SA’s construction landscape
The 2016 financial year saw a decline in market capitalisation and financial performance. Seven of the nine companies reflected a decrease in market capitalisation. In aggregate for the nine companies analysed, market capitalisation decreased by 3% to R25bn as at 30 June 2016 (R25.9bn as at 30 June 2015). After 30 June there was a market capitalization recovery of 11%.
Integrating risk for performance
Risk management continues to be a vital component of effective management for the construction industry having regard to the recent economic climate and more harsh operating conditions.
The common risks identified by construction companies include monitoring and compliance with the B-BBEE codes; health, safety and environmental sustainability; industrial action; liquidity risk; talent management and staff retention; growth expansion and operational performance; the macro-economic environment; tender risk; and compliance with legislation and regulation.
Improving stakeholder value
The construction industry adds significant value to South Africa and its people. The monetary value received by various stakeholders is often summarised by companies in their value added statements.
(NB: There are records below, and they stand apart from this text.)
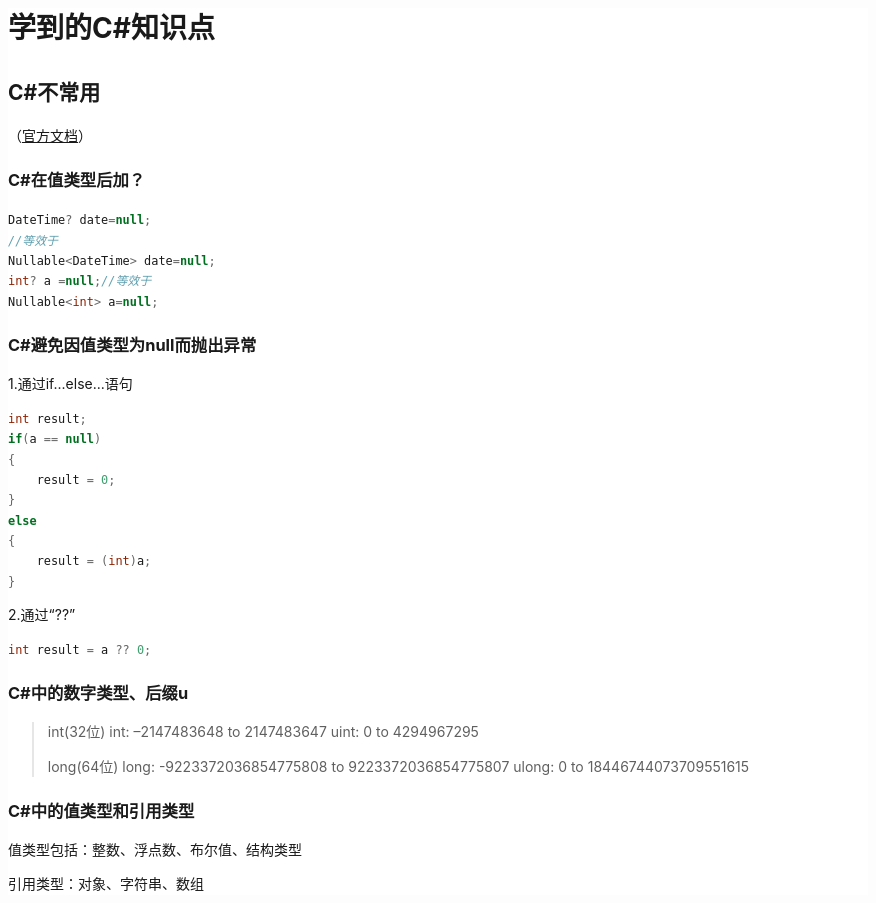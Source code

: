 # 学到的C#知识点

## C#不常用

（[官方文档](https://docs.microsoft.com/zh-cn/dotnet/csharp/)）

### C#在值类型后加？

```c#
DateTime? date=null;
//等效于
Nullable<DateTime> date=null;
int? a =null;//等效于
Nullable<int> a=null;
```

### C#避免因值类型为null而抛出异常

1.通过if...else...语句

```c#
int result;
if(a == null)
{
    result = 0;
}
else
{
    result = (int)a;
}
```

2.通过“??”

```c#
int result = a ?? 0;
```

### C#中的数字类型、后缀u

> int(32位)
> int: –2147483648 to 2147483647 
> uint: 0 to 4294967295 
>
> long(64位)
> long: -9223372036854775808 to 9223372036854775807
> ulong: 0 to 18446744073709551615

### C#中的值类型和引用类型

值类型包括：整数、浮点数、布尔值、结构类型

引用类型：对象、字符串、数组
- Heavy construction employees represented 77% (2015:83%) of the value created.
- More than 1.38 million people are employed by the construction industry, either on a contract or permanently.
- The state received 11% (2015:9%) of value created in the form of direct taxes. However, the reality is that the state receives significantly more if one takes into account the tax on employee income deducted from employees’ salaries and net indirect taxes like VAT.
Key players in the construction industry have taken steps to review their group structures with a view to streamline their operations into a more consolidated group. However, this requires careful consideration of tax planning. The Income Tax Act contains a number of group roll-over provisions which may assist corporates to restructure and simplify their operations and structures in a tax neutral manner. It should also be noted that the legislation does not prohibit the use of tax loss companies as part of restructuring.
- Revenue declined by 10% from the prior year to R 130 billion.
- Operating expenses also declined, by R17 billion, which is a 12% decrease on the prior year.
- Net profit increased by 161% on the prior year to R 2.9 billion
- Staff costs reduced by 15%on the prior year, indicative of re-sizing activities in the industry.